[Source records]

- - - -

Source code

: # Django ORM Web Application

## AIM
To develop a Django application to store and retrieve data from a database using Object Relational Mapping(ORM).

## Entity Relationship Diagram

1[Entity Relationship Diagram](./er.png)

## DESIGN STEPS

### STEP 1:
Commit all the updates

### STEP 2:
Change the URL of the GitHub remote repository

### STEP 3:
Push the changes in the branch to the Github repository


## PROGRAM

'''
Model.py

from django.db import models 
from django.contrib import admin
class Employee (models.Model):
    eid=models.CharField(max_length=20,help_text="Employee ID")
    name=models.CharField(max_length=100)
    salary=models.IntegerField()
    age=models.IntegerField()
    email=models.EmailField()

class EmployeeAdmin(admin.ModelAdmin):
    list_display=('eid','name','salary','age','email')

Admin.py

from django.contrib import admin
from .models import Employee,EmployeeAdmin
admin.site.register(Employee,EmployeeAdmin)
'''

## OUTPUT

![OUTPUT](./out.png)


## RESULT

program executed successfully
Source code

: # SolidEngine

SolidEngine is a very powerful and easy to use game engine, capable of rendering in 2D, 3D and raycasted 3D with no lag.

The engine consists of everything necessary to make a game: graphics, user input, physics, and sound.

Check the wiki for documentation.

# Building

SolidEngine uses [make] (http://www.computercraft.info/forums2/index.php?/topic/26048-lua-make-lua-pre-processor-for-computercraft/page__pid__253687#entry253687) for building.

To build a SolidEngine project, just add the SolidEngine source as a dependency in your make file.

- - - -

TASK GOAL -
The lines from the one containing "SolidEngine uses [make]" through the last line of the records are the answer; set them down exactly and add nothing.

FINISHED EXERCISE -
SolidEngine uses [make] (http://www.computercraft.info/forums2/index.php?/topic/26048-lua-make-lua-pre-processor-for-computercraft/page__pid__253687#entry253687) for building.

To build a SolidEngine project, just add the SolidEngine source as a dependency in your make file.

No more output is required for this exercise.